Practical Guide to Evaluating and Testing Agent Skills
- Source: https://www.philschmid.de/testing-skills
- Author: Phil Schmid
- Clipped: 2026-03-07 (SGT)
TL;DR
Most agent skills are shipped with little or no testing. The article proposes a practical evaluation workflow: define measurable success, build a lightweight harness, run deterministic checks, and add model-based grading only where necessary.
Key ideas
- Skills are mostly instructions + scripts, so they should be tested like code.
- Define success before writing evals across three dimensions:
- Outcome (does it work)
- Instruction/style adherence (does it follow required patterns)
- Efficiency (tokens/time/retries)
- Start with a small test suite (10–20 prompts), including negative tests where the skill should not trigger.
- Execute tests through the same interface users/agents use (e.g., CLI runs), then capture outputs.
- Use deterministic checks (regex/structure rules) as the default for reliability and speed.
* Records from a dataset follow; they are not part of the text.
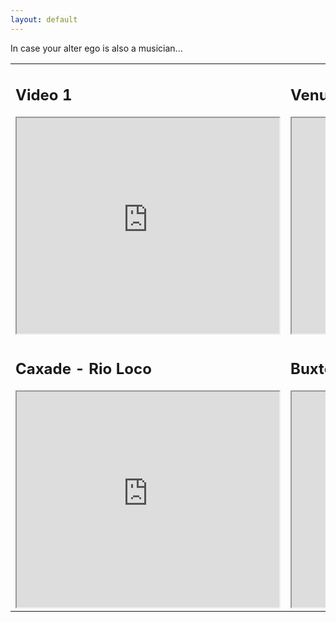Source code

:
 ```yaml
---
layout: default
---
```


In case your alter ego is also a musician...

<!-- <iframe width="420" height="345" src="https://www.youtube.com/embed/DeehD4Y5tfA"> -->
<!-- </iframe> -->

<table>
  <tr>
    <td>
      <h2>Video 1</h2>
      <iframe width="420" height="345" src="https://www.youtube.com/embed/DeehD4Y5tfA"></iframe>
    </td>
    <td>
      <h2>Venus de las luces</h2>
      <iframe width="420" height="345" src="https://www.youtube.com/embed/FrJashZ09Go"></iframe>
    </td>
  </tr>
  <tr>
    <td>
      <h2>Caxade - Rio Loco</h2>
      <iframe width="420" height="345" src="https://www.youtube.com/embed/CdEIERNBad0"></iframe>
    </td>
    <td>
      <h2>Buxtehude - Membra Jesu Nostri</h2>
      <iframe width="420" height="345" src="https://www.youtube.com/embed/gAg0haXkMlM"></iframe>
    </td>
  </tr>
</table>

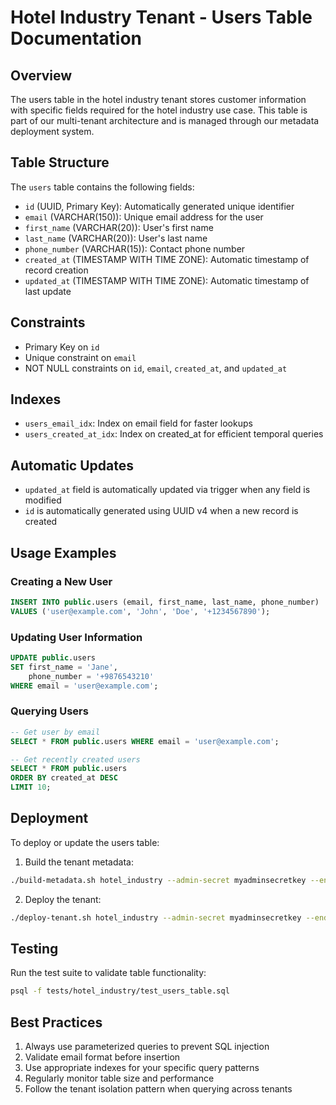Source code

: # Hotel Industry Tenant - Users Table Documentation

## Overview

The users table in the hotel industry tenant stores customer information with specific fields required for the hotel industry use case. This table is part of our multi-tenant architecture and is managed through our metadata deployment system.

## Table Structure

The `users` table contains the following fields:

- `id` (UUID, Primary Key): Automatically generated unique identifier
- `email` (VARCHAR(150)): Unique email address for the user
- `first_name` (VARCHAR(20)): User's first name
- `last_name` (VARCHAR(20)): User's last name
- `phone_number` (VARCHAR(15)): Contact phone number
- `created_at` (TIMESTAMP WITH TIME ZONE): Automatic timestamp of record creation
- `updated_at` (TIMESTAMP WITH TIME ZONE): Automatic timestamp of last update

## Constraints

- Primary Key on `id`
- Unique constraint on `email`
- NOT NULL constraints on `id`, `email`, `created_at`, and `updated_at`

## Indexes

- `users_email_idx`: Index on email field for faster lookups
- `users_created_at_idx`: Index on created_at for efficient temporal queries

## Automatic Updates

- `updated_at` field is automatically updated via trigger when any field is modified
- `id` is automatically generated using UUID v4 when a new record is created

## Usage Examples

### Creating a New User

```sql
INSERT INTO public.users (email, first_name, last_name, phone_number)
VALUES ('user@example.com', 'John', 'Doe', '+1234567890');
```

### Updating User Information

```sql
UPDATE public.users
SET first_name = 'Jane',
    phone_number = '+9876543210'
WHERE email = 'user@example.com';
```

### Querying Users

```sql
-- Get user by email
SELECT * FROM public.users WHERE email = 'user@example.com';

-- Get recently created users
SELECT * FROM public.users
ORDER BY created_at DESC
LIMIT 10;
```

## Deployment

To deploy or update the users table:

1. Build the tenant metadata:

```bash
./build-metadata.sh hotel_industry --admin-secret myadminsecretkey --endpoint "endpoint"
```

2. Deploy the tenant:

```bash
./deploy-tenant.sh hotel_industry --admin-secret myadminsecretkey --endpoint "endpoint"
```

## Testing

Run the test suite to validate table functionality:

```bash
psql -f tests/hotel_industry/test_users_table.sql
```

## Best Practices

1. Always use parameterized queries to prevent SQL injection
2. Validate email format before insertion
3. Use appropriate indexes for your specific query patterns
4. Regularly monitor table size and performance
5. Follow the tenant isolation pattern when querying across tenants
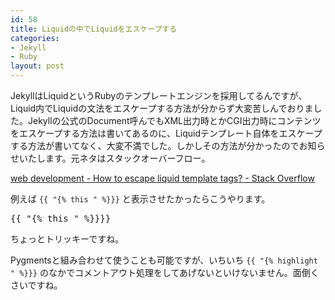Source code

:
 ```yaml
---
id: 58
title: Liquidの中でLiquidをエスケープする
categories:
- Jekyll
- Ruby
layout: post
---
```


JekyllはLiquidというRubyのテンプレートエンジンを採用してるんですが、Liquid内でLiquidの文法をエスケープする方法が分からず大変苦しんでおりました。Jekyllの公式のDocument呼んでもXML出力時とかCGI出力時にコンテンツをエスケープする方法は書いてあるのに、Liquidテンプレート自体をエスケープする方法が書いてなく、大変不満でした。しかしその方法が分かったのでお知らせいたします。元ネタはスタックオーバーフロー。

[web development - How to escape liquid template tags? - Stack Overflow](http://stackoverflow.com/questions/3426182/how-to-escape-liquid-template-tags "web development - How to escape liquid template tags? - Stack Overflow")

例えば `{{ "{% this " %}}}` と表示させたかったらこうやります。

<pre>&#123;&#123; "&#123;% this " %}&#125;&#125;&#125;</pre>

ちょっとトリッキーですね。

Pygmentsと組み合わせて使うことも可能ですが、いちいち `{{ "{% highlight " %}}}` のなかでコメントアウト処理をしてあげないといけないません。面倒くさいですね。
- Use LLM-as-judge only for qualitative criteria (design quality, structure, tone), with strict structured output schema.
- Iterate from failures: each real failure should become a new test case.
Practical workflow from the post
- Manually trigger skill to expose assumptions.
- Build prompt set with expected checks.
- Run harness and collect outputs/stats.
- Apply check registry per test.
- Improve skill instructions/description.
- Re-run multiple trials to account for non-determinism.
Notable takeaway
In the author’s case study, improving skill description clarity and replacing soft guidance with explicit directives improved pass rate from 66.7% to 100%.